Constructs a tier_match by running merge_plus with different parameters sequentially on the same data. Allows for sequential removal of observations after each tier.

tier_match(
  data1,
  data2,
  by = NULL,
  by.x = NULL,
  by.y = NULL,
  suffixes = c("_1", "_2"),
  check_merge = TRUE,
  unique_key_1,
  unique_key_2,
  tiers = list(),
  takeout = "both",
  match_type = "exact",
  clean = FALSE,
  clean_settings = build_clean_settings(),
  score_settings = NULL,
  filter = NULL,
  filter.args = list(),
  evaluate = match_evaluate,
  evaluate.args = list(),
  allow.cartesian = TRUE,
  fuzzy_settings = build_fuzzy_settings(),
  multivar_settings = build_multivar_settings(),
  verbose = FALSE
)

Arguments

data1

data.frame.

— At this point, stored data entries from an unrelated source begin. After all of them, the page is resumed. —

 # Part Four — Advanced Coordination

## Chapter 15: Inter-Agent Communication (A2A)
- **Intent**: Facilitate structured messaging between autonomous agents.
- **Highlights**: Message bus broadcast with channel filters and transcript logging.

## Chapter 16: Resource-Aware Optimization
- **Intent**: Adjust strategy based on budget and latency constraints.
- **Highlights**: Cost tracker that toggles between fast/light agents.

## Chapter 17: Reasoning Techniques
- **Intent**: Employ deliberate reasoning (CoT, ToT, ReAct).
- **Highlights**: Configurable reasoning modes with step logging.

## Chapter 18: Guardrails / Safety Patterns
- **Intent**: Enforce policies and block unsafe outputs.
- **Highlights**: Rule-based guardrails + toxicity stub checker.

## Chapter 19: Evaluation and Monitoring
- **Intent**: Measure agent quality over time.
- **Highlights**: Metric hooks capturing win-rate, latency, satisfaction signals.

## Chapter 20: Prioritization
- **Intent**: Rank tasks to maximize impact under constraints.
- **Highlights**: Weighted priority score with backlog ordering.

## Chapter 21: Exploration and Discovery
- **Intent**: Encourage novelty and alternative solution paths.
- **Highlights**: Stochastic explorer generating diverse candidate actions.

First to-merge dataset.

data2

data.frame. Second to-merge dataset.

by

character string. Variables to merge on (common across data 1 and data 2). See merge

by.x

character string. Variable to merge on in data1. See merge

by.y

character string. Variable to merge on in data2. See merge

suffixes

see merge

check_merge

logical. Checks that your unique_keys are indeed unique, and prevents merge from running if merge would result in data.frames larger than 5 million rows

unique_key_1

character vector. Primary key of data1 that uniquely identifies each row (can be multiple fields)

unique_key_2

character vector. Primary key of data2 that uniquely identifies each row (can be multiple fields)

tiers

list(). tier is a list of lists, where each list holds the parameters for creating that tier. All arguments to tier_match listed after this argument can either be supplied directly to tier_match, or indirectly via tiers.

takeout

character vector, either 'data1', 'data2', 'both', or 'neither'. Removes observations after each tier from the selected dataset.

match_type

string. If 'exact', match is exact, if 'fuzzy', match is fuzzy.

clean

Boolean, T/F, whether or not to clean strings prior to the match.

clean_settings

list. Settings for string cleaning. See clean_strings and build_clean_settings.

score_settings

list. Settings for post-hoc matchscoring. See build_score_settings.

filter

function or numeric. Filters a merged data1-data2 dataset. If a function, should take in a data.frame (data1 and data2 merged by name1 and name2) and spit out a trimmed verion of the data.frame (fewer rows). Think of this function as applying other conditions to matches, other than a match by name. The first argument of filter should be the data.frame. If numeric, will drop all observations with a matchscore lower than or equal to filter.

filter.args

list. Arguments passed to filter, if a function

evaluate

Function to evalute merge_plus output. see evaluate_match.

evaluate.args

list. Arguments passed to function specified by evaluate

allow.cartesian

whether or not to allow many-many matches, see data.table::merge()

fuzzy_settings

additional arguments for amatch, to be used if match_type = 'fuzzy'. Suggested defaults provided. (see amatch, method='jw')

multivar_settings

list of settings to go to the multivar match if match_type == 'multivar'. See multivar-match.

verbose

boolean, whether or not to print tier names and time to match each tier as the matching happens.

Value

list with matches, data1 and data2 minus matches, and match evaluation

Details

See the tier match vignette to get a clear understanding of the tier_match syntax.

See also

merge_plus clean_strings